**SUPPLIED MATERIAL**
= Beginning of Section =
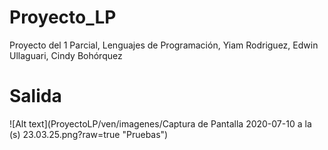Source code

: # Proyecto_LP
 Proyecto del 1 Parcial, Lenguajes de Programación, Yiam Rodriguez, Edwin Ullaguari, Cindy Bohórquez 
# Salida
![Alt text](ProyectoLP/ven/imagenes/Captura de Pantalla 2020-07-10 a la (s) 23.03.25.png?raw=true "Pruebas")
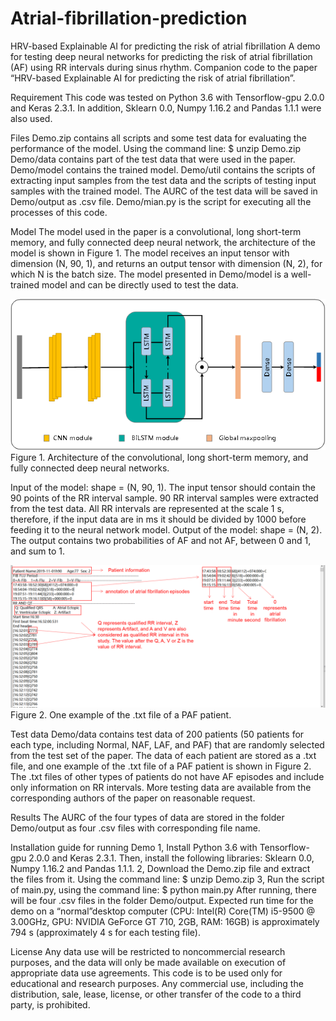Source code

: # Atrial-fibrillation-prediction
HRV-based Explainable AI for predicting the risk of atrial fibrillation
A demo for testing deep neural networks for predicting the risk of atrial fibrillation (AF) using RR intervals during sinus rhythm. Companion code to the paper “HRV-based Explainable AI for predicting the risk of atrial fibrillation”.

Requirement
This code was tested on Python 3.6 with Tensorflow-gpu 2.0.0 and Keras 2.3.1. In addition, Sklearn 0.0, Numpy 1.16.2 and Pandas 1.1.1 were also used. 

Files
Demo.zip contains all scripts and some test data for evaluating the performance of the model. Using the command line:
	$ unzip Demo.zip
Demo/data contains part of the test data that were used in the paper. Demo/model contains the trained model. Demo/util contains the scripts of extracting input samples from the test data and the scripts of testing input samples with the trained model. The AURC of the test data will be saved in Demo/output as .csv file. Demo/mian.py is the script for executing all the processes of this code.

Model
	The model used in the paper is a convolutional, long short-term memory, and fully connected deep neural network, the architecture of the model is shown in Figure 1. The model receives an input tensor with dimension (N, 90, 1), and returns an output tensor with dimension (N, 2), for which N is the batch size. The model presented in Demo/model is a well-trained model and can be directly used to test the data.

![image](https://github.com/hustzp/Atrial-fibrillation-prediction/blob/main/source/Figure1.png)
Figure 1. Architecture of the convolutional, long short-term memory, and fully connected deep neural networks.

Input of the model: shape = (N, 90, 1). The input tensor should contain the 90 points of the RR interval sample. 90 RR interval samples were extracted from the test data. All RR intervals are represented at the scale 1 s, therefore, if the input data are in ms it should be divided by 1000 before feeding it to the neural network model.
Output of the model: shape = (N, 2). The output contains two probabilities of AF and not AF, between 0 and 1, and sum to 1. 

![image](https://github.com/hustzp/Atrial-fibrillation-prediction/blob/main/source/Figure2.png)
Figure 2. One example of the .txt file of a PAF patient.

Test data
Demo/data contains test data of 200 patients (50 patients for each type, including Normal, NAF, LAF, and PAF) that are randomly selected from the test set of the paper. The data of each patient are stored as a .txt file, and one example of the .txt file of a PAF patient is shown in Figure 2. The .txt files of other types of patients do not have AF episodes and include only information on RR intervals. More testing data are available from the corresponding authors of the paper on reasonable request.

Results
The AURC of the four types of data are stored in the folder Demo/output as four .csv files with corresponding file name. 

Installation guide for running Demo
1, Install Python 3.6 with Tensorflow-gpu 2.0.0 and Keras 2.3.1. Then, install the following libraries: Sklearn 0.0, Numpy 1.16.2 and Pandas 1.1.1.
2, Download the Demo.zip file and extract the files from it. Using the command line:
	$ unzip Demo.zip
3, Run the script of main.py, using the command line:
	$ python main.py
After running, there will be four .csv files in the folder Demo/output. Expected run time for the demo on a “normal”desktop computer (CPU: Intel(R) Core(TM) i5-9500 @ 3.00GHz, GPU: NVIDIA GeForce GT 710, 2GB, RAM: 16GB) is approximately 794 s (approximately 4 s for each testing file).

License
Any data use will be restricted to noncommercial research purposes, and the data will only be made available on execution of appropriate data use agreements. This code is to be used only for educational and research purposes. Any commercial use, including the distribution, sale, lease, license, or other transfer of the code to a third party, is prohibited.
= End of Section =
**REQUIRED ACTION**
Make an exact copy of the whole listing, but don't bring over any pictures.

**TASK OUTPUT**
Source code

: # Proyecto_LP
 Proyecto del 1 Parcial, Lenguajes de Programación, Yiam Rodriguez, Edwin Ullaguari, Cindy Bohórquez 
# Salida
![Alt text](ProyectoLP/ven/imagenes/Captura de Pantalla 2020-07-10 a la (s) 23.03.25.png?raw=true "Pruebas")
Source code

: # Atrial-fibrillation-prediction
HRV-based Explainable AI for predicting the risk of atrial fibrillation
A demo for testing deep neural networks for predicting the risk of atrial fibrillation (AF) using RR intervals during sinus rhythm. Companion code to the paper “HRV-based Explainable AI for predicting the risk of atrial fibrillation”.

Requirement
This code was tested on Python 3.6 with Tensorflow-gpu 2.0.0 and Keras 2.3.1. In addition, Sklearn 0.0, Numpy 1.16.2 and Pandas 1.1.1 were also used. 

Files
Demo.zip contains all scripts and some test data for evaluating the performance of the model. Using the command line:
	$ unzip Demo.zip
Demo/data contains part of the test data that were used in the paper. Demo/model contains the trained model. Demo/util contains the scripts of extracting input samples from the test data and the scripts of testing input samples with the trained model. The AURC of the test data will be saved in Demo/output as .csv file. Demo/mian.py is the script for executing all the processes of this code.

Model
	The model used in the paper is a convolutional, long short-term memory, and fully connected deep neural network, the architecture of the model is shown in Figure 1. The model receives an input tensor with dimension (N, 90, 1), and returns an output tensor with dimension (N, 2), for which N is the batch size. The model presented in Demo/model is a well-trained model and can be directly used to test the data.

![image](https://github.com/hustzp/Atrial-fibrillation-prediction/blob/main/source/Figure1.png)
Figure 1. Architecture of the convolutional, long short-term memory, and fully connected deep neural networks.

Input of the model: shape = (N, 90, 1). The input tensor should contain the 90 points of the RR interval sample. 90 RR interval samples were extracted from the test data. All RR intervals are represented at the scale 1 s, therefore, if the input data are in ms it should be divided by 1000 before feeding it to the neural network model.
Output of the model: shape = (N, 2). The output contains two probabilities of AF and not AF, between 0 and 1, and sum to 1. 

![image](https://github.com/hustzp/Atrial-fibrillation-prediction/blob/main/source/Figure2.png)
Figure 2. One example of the .txt file of a PAF patient.

Test data
Demo/data contains test data of 200 patients (50 patients for each type, including Normal, NAF, LAF, and PAF) that are randomly selected from the test set of the paper. The data of each patient are stored as a .txt file, and one example of the .txt file of a PAF patient is shown in Figure 2. The .txt files of other types of patients do not have AF episodes and include only information on RR intervals. More testing data are available from the corresponding authors of the paper on reasonable request.

Results
The AURC of the four types of data are stored in the folder Demo/output as four .csv files with corresponding file name. 

Installation guide for running Demo
1, Install Python 3.6 with Tensorflow-gpu 2.0.0 and Keras 2.3.1. Then, install the following libraries: Sklearn 0.0, Numpy 1.16.2 and Pandas 1.1.1.
2, Download the Demo.zip file and extract the files from it. Using the command line:
	$ unzip Demo.zip
3, Run the script of main.py, using the command line:
	$ python main.py
After running, there will be four .csv files in the folder Demo/output. Expected run time for the demo on a “normal”desktop computer (CPU: Intel(R) Core(TM) i5-9500 @ 3.00GHz, GPU: NVIDIA GeForce GT 710, 2GB, RAM: 16GB) is approximately 794 s (approximately 4 s for each testing file).

License
Any data use will be restricted to noncommercial research purposes, and the data will only be made available on execution of appropriate data use agreements. This code is to be used only for educational and research purposes. Any commercial use, including the distribution, sale, lease, license, or other transfer of the code to a third party, is prohibited.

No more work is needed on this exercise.